DATA LISTING:
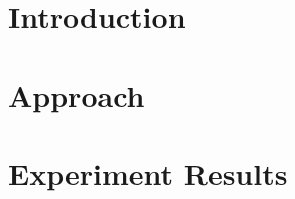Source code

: \section{Introduction}
\label{chap4:sec:introduction}

\section{Approach}
\label{chap4:sec:approach}


\section{Experiment Results}
\label{chap4:experiment_results}

        
  

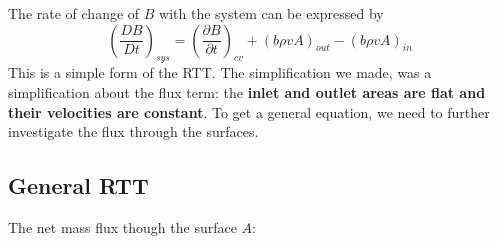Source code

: The rate of change of $B$ with the system can be expressed by 
\begin{equation*}
	\boxed{\left(\frac{DB}{Dt}\right)_{sys} = \left(\frac{\partial B}{\partial t}\right)_{cv} + \left(b\rho v A\right)_{out}- \left(b\rho v A\right)_{in}}
\end{equation*}
This is a simple form of the RTT. The simplification we made, was a simplification about the flux term: the \textbf{inlet and outlet areas are flat and their velocities are constant}. To get a general equation, we need to further investigate the flux through the surfaces.

\subsection{General RTT}
The net mass flux though the surface $A$:

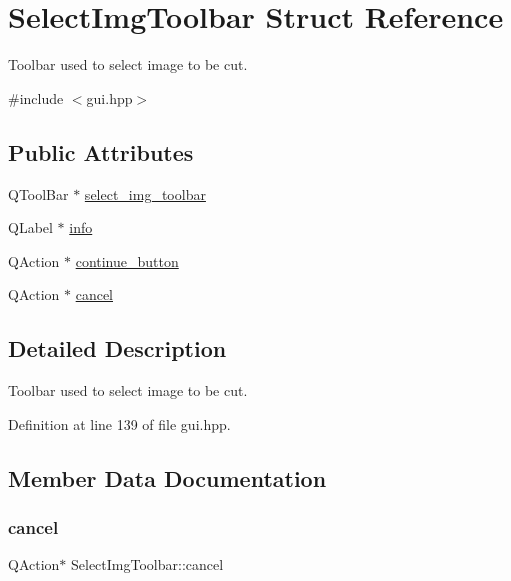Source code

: \hypertarget{structSelectImgToolbar}{}\section{Select\+Img\+Toolbar Struct Reference}
\label{structSelectImgToolbar}


Toolbar used to select image to be cut.  




{\ttfamily \#include $<$gui.\+hpp$>$}

\subsection*{Public Attributes}
\begin{DoxyCompactItemize}
\item 
Q\+Tool\+Bar $\ast$ \mbox{\hyperlink{structSelectImgToolbar_a779bc326cf08c9fbcd1ffebb43a664eb}{select\+\_\+img\+\_\+toolbar}}
\item 
Q\+Label $\ast$ \mbox{\hyperlink{structSelectImgToolbar_a3cf6ac92fbe60877873c89939217e1de}{info}}
\item 
Q\+Action $\ast$ \mbox{\hyperlink{structSelectImgToolbar_a82569764f9d7e13b406a668e9e50290a}{continue\+\_\+button}}
\item 
Q\+Action $\ast$ \mbox{\hyperlink{structSelectImgToolbar_a0b17a222dff0441c0f10509315ce9052}{cancel}}
\end{DoxyCompactItemize}


\subsection{Detailed Description}
Toolbar used to select image to be cut. 

Definition at line 139 of file gui.\+hpp.



\subsection{Member Data Documentation}
\mbox{\label{structSelectImgToolbar_a0b17a222dff0441c0f10509315ce9052}} 
\subsubsection{\texorpdfstring{cancel}{cancel}}
{\footnotesize\ttfamily Q\+Action$\ast$ Select\+Img\+Toolbar\+::cancel}

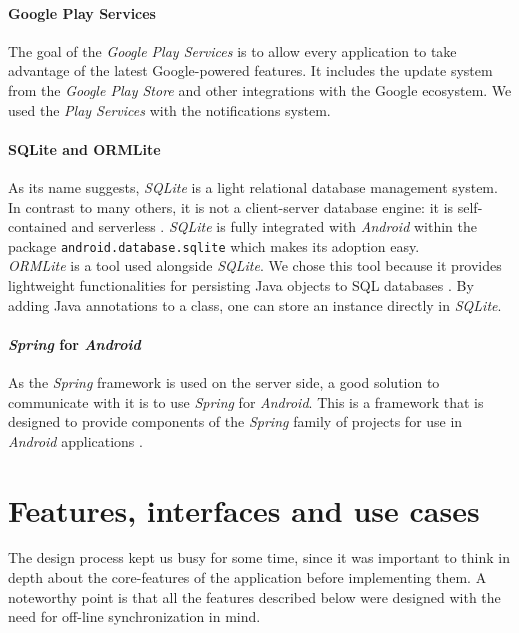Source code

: \documentclass[a4paper, oneside, 11pt]{book}
\begin{document}
\subsubsection{Google Play Services}
The goal of the \textit{Google Play Services} is to allow every application to take advantage of the latest Google-powered features. It includes the update system from the \textit{Google Play Store} and other integrations with the Google ecosystem. We used the \textit{Play Services} with the notifications system.

\subsubsection{SQLite and ORMLite}
As its name suggests, \textit{SQLite} is a light relational database management system. In contrast to many others, it is not a client-server database engine: it is self-contained and serverless \cite{SQLite:online, SQLite2:online}. \textit{SQLite} is fully integrated with \textit{Android} within the package \texttt{android.database.sqlite} which makes its adoption easy.\\

\textit{ORMLite} is a tool used alongside \textit{SQLite}. We chose this tool because it provides lightweight functionalities for persisting Java objects to SQL databases \cite{OrmLite:online}. By adding Java annotations to a class, one can store an instance directly in \textit{SQLite}.

\subsubsection{\textit{Spring} for \textit{Android}}
As the \textit{Spring} framework is used on the server side, a good solution to communicate with it is to use \textit{Spring} for \textit{Android}. This is a framework that is designed to provide components of the \textit{Spring} family of projects for use in \textit{Android} applications \cite{Springandroid:online}.


\chapter{Features, interfaces and use cases}
The design process kept us busy for some time, since it was important to think in depth about the core-features of the application before implementing them. A noteworthy point is that all the features described below were designed with the need for off-line synchronization in mind. 
\end{document}
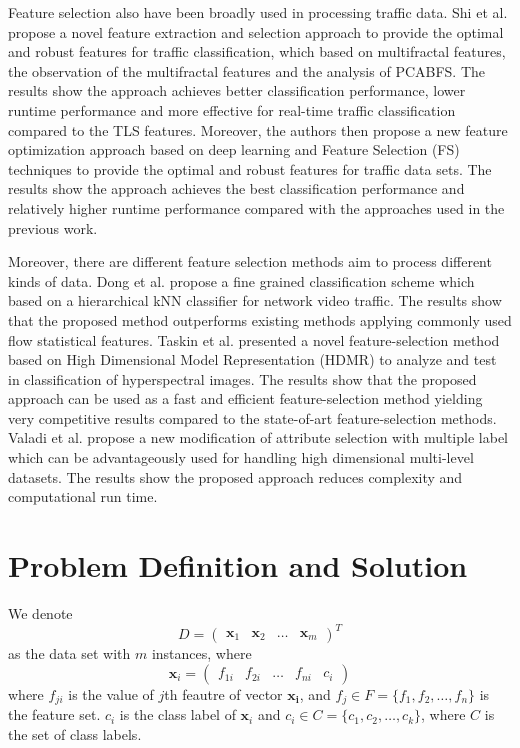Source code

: \documentclass{ieeeaccess}
\theoremstyle{definition}
\begin{document}
Feature selection also have been broadly used in processing traffic data. Shi et al. \cite{Shi2017} propose a novel feature extraction and selection approach to provide the optimal and robust features for traffic classification, which based on multifractal features, the observation of the multifractal features and the analysis of PCABFS. The results show the approach achieves better classification performance, lower runtime performance and more effective for real-time traffic classification compared to the TLS features. Moreover, the authors then propose a new feature optimization approach based on deep learning and Feature Selection (FS) techniques\cite{Shi2018} to provide the optimal and robust features for traffic data sets. The results show the approach achieves the best classification performance and relatively higher runtime performance compared with the approaches used in the previous work.

Moreover, there are different feature selection methods aim to process different kinds of data. Dong et al.\cite{Dong2017} propose a fine grained classification scheme which based on a hierarchical kNN classifier for network video traffic. The results show that the proposed method outperforms existing methods applying commonly used flow statistical features. Taskin et al. \cite{Taskin2017} presented a novel feature-selection method based on High Dimensional Model Representation (HDMR) to analyze and test in classification of hyperspectral images. The results show that the proposed approach can be used as a fast and efficient feature-selection method yielding very competitive results compared to the state-of-art feature-selection methods. Valadi et al.\cite{Valadi2019} propose a new modification of attribute selection with multiple label which can be advantageously used for handling high dimensional multi-level datasets. The results show the proposed approach reduces complexity and computational run time.

\section{Problem Definition and Solution}
\label{sec:problem}

We denote
$$D=\left(\begin{array}{llll}
    \bm{x}_1 & \bm{x}_2 & \ldots & \bm{x}_m
\end{array}\right)^T$$
as the data set with $m$ instances, where
$$\bm{x}_i = \left(\begin{array}{lllll}
    f_{1i} & f_{2i} & \ldots & f_{ni} & c_i
\end{array}\right)$$
where $f_{ji}$ is the value of $j$th feautre of vector $\bm{x_i}$, and $f_j \in F = \{f_1, f_2, \ldots, f_n\}$ is the feature set. $c_i$ is the class label of $\bm{x}_i$ and $c_i \in C = \{c_1, c_2, \ldots, c_k\}$, where $C$ is the set of class labels.
\end{document}
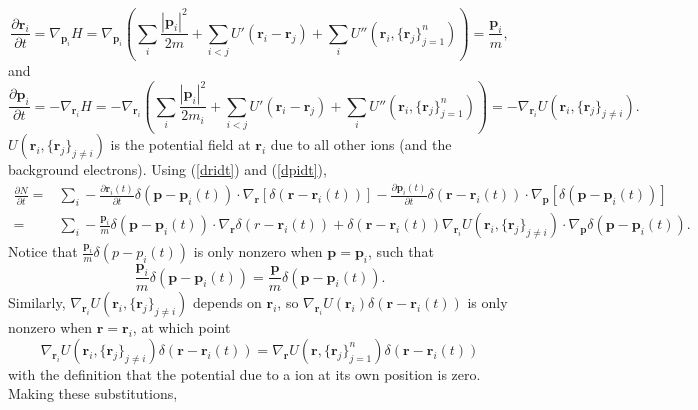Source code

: \documentclass{article}
\begin{document}
\begin{equation}
\frac{\partial \mathbf{r}_i}{\partial t}=\nabla_{\mathbf{p}_i}H=\nabla_{\mathbf{p}_i}\left(\sum_i \frac{|\mathbf{p}_i|^2}{2m}+\sum_{i<j}U'(\mathbf{r}_i-\mathbf{r}_j)+\sum_i U''\left(\mathbf{r}_i,\{\mathbf{r}_j\}_{j=1}^n\right)\right)=\frac{\mathbf{p}_i}{m}\label{dridt},
\end{equation}and
\begin{equation}
\frac{\partial \mathbf{p}_i}{\partial t}=-\nabla_{\mathbf{r}_i}H=-\nabla_{\mathbf{r}_i}\left(\sum_i \frac{|\mathbf{p}_i|^2}{2m_i}+\sum_{i<j}U'(\mathbf{r}_i-\mathbf{r}_j)+\sum_i U''\left(\mathbf{r}_i,\{\mathbf{r}_j\}_{j=1}^n\right)\right)=-\nabla_{\mathbf{r}_i} U\left(\mathbf{r}_i,\{\mathbf{r}_j\}_{j\neq i}\right).\label{dpidt}
\end{equation}$U\left(\mathbf{r}_i,\{\mathbf{r}_j\}_{j\neq i}\right)$ is the potential field at $\mathbf{r}_i$ due to all other ions (and the background electrons). Using (\ref{dridt}) and (\ref{dpidt}),
\begin{align*}
\frac{\partial N}{\partial t}=&\sum_i-\frac{\partial \mathbf{r}_i(t)}{\partial t}\delta(\mathbf{p}-\mathbf{p}_i(t))\cdot \nabla_\mathbf{r}[\delta(\mathbf{r}-\mathbf{r}_i(t))]-\frac{\partial \mathbf{p}_i(t)}{\partial t}\delta(\mathbf{r}-\mathbf{r}_i(t))\cdot \nabla_\mathbf{p}[\delta(\mathbf{p}-\mathbf{p}_i(t))]\\
=&\sum_i-\frac{\mathbf{p}_i}{m}\delta(\mathbf{p}-\mathbf{p}_i(t))\cdot\nabla_\mathbf{r}\delta(r-\mathbf{r}_i(t))+\delta(\mathbf{r}-\mathbf{r}_i(t))\nabla_{\mathbf{r}_i}U\left(\mathbf{r}_i,\{\mathbf{r}_j\}_{j\neq i}\right)\cdot \nabla_\mathbf{p}\delta(\mathbf{p}-\mathbf{p}_i(t)).
\end{align*}
Notice that $\frac{\mathbf{p}_i}{m}\delta(p-p_i(t))$ is only nonzero when $\mathbf{p}=\mathbf{p}_i$, such that 
\begin{equation*}\frac{\mathbf{p}_i}{m}\delta(\mathbf{p}-\mathbf{p}_i(t))=\frac{\mathbf{p}}{m}\delta(\mathbf{p}-\mathbf{p}_i(t)).\end{equation*} 
Similarly, $\nabla_{\mathbf{r}_i}U\left(\mathbf{r}_i,\{\mathbf{r}_j\}_{j\neq i}\right)$ depends on $\mathbf{r}_i$, so $\nabla_{\mathbf{r}_i}U(\mathbf{r}_i)\delta(\mathbf{r}-\mathbf{r}_i(t))$ is only nonzero when $\mathbf{r}=\mathbf{r}_i$, at which point \begin{equation*}\nabla_{\mathbf{r}_i}U\left(\mathbf{r}_i,\{\mathbf{r}_j\}_{j\neq i}\right)\delta(\mathbf{r}-\mathbf{r}_i(t))=\nabla_\mathbf{r}U\left(\mathbf{r},\{\mathbf{r}_j\}_{j=1}^n\right)\delta(\mathbf{r}-\mathbf{r}_i(t))\end{equation*}with the definition that the potential due to a ion at its own position is zero. Making these substitutions,
\end{document}
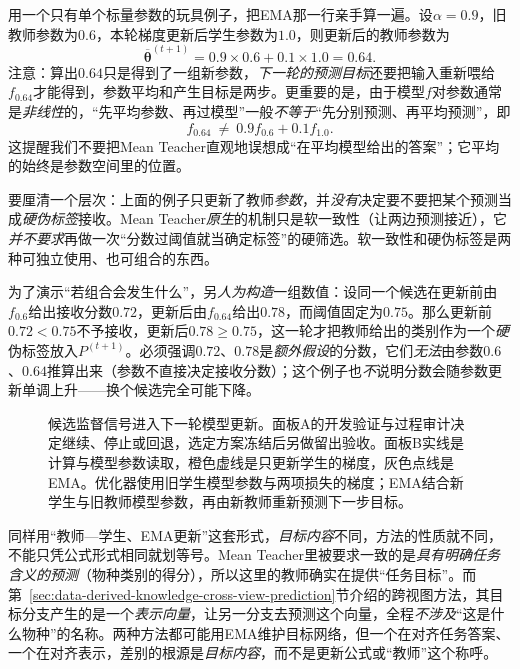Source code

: 用一个只有单个标量参数的玩具例子，把EMA那一行亲手算一遍。设$\alpha=0.9$，旧教师参数为$0.6$，本轮梯度更新后学生参数为$1.0$，则更新后的教师参数为
\[
  \overline{\bm{\theta}}^{(t+1)}=0.9\times0.6+0.1\times1.0=0.64.
\]
注意：算出$0.64$只是得到了一组新参数，\emph{下一轮的预测目标}还要把输入重新喂给$f_{0.64}$才能得到，参数平均和产生目标是两步。更重要的是，由于模型$f$对参数通常是\emph{非线性}的，“先平均参数、再过模型”一般\emph{不等于}“先分别预测、再平均预测”，即
\[
  f_{0.64}\ \neq\ 0.9f_{0.6}+0.1f_{1.0}.
\]
这提醒我们不要把Mean Teacher直观地误想成“在平均模型给出的答案”；它平均的始终是参数空间里的位置。

要厘清一个层次：上面的例子只更新了教师\emph{参数}，并\emph{没有}决定要不要把某个预测当成\emph{硬伪标签}接收。Mean Teacher\emph{原生}的机制只是软一致性（让两边预测接近），它\emph{并不要求}再做一次“分数过阈值就当确定标签”的硬筛选。软一致性和硬伪标签是两种可独立使用、也可组合的东西。

为了演示“若组合会发生什么”，另\emph{人为构造}一组数值：设同一个候选在更新前由$f_{0.6}$给出接收分数$0.72$，更新后由$f_{0.64}$给出$0.78$，而阈值固定为$0.75$。那么更新前$0.72<0.75$不予接收，更新后$0.78\geq0.75$，这一轮才把教师给出的类别作为一个\emph{硬}伪标签放入$P^{(t+1)}$。必须强调$0.72$、$0.78$是\emph{额外假设}的分数，它们\emph{无法}由参数$0.6$、$0.64$推算出来（参数不直接决定接收分数）；这个例子也\emph{不}说明分数会随参数更新单调上升——换个候选完全可能下降。

\begin{figure}[!t]
  \centering
  
  \caption{候选监督信号进入下一轮模型更新。面板A的开发验证与过程审计决定继续、停止或回退，选定方案冻结后另做留出验收。面板B实线是计算与模型参数读取，橙色虚线是只更新学生的梯度，灰色点线是EMA。优化器使用旧学生模型参数与两项损失的梯度；EMA结合新学生与旧教师模型参数，再由新教师重新预测下一步目标。}
  \label{fig:knowledge-acquisition-iterative-update}
\end{figure}

同样用“教师—学生、EMA更新”这套形式，\emph{目标内容}不同，方法的性质就不同，不能只凭公式形式相同就划等号。Mean Teacher里被要求一致的是\emph{具有明确任务含义的预测}（物种类别的得分），所以这里的教师确实在提供“任务目标”。而第~\ref{sec:data-derived-knowledge-cross-view-prediction}节介绍的跨视图方法，其目标分支产生的是一个\emph{表示向量}，让另一分支去预测这个向量，全程\emph{不涉及}“这是什么物种”的名称。两种方法都可能用EMA维护目标网络，但一个在对齐任务答案、一个在对齐表示，差别的根源是\emph{目标内容}，而不是更新公式或“教师”这个称呼。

PROBLEM DESCRIPTION:
What lines in the listing contain "Services"? Copy them all.

RESPONSE TO THE EXERCISE:
\subsubsection{Google Play Services}
The goal of the \textit{Google Play Services} is to allow every application to take advantage of the latest Google-powered features. It includes the update system from the \textit{Google Play Store} and other integrations with the Google ecosystem. We used the \textit{Play Services} with the notifications system.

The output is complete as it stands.